Eğer ben siyaseten bir görev yapıyorsam, bir partinin genel başkanı isem, devlet kurmuş bir partinin genel başkanlığını yapıyorsam o zaman benim bu tür kirli ilişkilerle mücadele etmem lazım. Sinan Ateş’in siyasi görüşü beni ilgilendirmez. Onlar bu ülkenin saygın vatandaşları. Onlarla siyaseten farklı düşünebiliriz. Ama farklı düşündü diye onun öldürülmesine benim sessiz kalmam, benim de siyaseti kirletmem anlamına gelir. Oysa ben temiz siyasetten yanayım. Doğru ve ahlaklı siyasetten yanayım.

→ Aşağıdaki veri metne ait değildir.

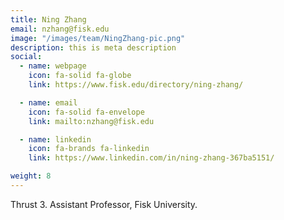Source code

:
 ```yaml
---
title: Ning Zhang
email: nzhang@fisk.edu
image: "/images/team/NingZhang-pic.png"
description: this is meta description
social:
  - name: webpage
    icon: fa-solid fa-globe
    link: https://www.fisk.edu/directory/ning-zhang/

  - name: email
    icon: fa-solid fa-envelope
    link: mailto:nzhang@fisk.edu

  - name: linkedin
    icon: fa-brands fa-linkedin
    link: https://www.linkedin.com/in/ning-zhang-367ba5151/

weight: 8
---
```

Thrust 3. Assistant Professor, Fisk University.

Bu ülkenin artık bu tür kirli ilişkilerden, siyaset afya ilişkilerinden arınması gerektiğine inanan bir insanım ve bunun mücadelesini, genel başkanlığım zamanında da yaptım şimdi de yapıyorum.
Devletin temelini adalet oluşturur. Eğer adalet dediğiniz kurum zarar görürse devlet, devlet olmaktan çıkar. Mafyanın yönettiği, mafyanın etkin olduğu, devletin çürüdüğü, siyasetle mafyanın iç içe geçtiği bir yapının Türkiye'ye ve bizim insanımıza büyük zararlar vereceğine inandığım için bunları yaptım.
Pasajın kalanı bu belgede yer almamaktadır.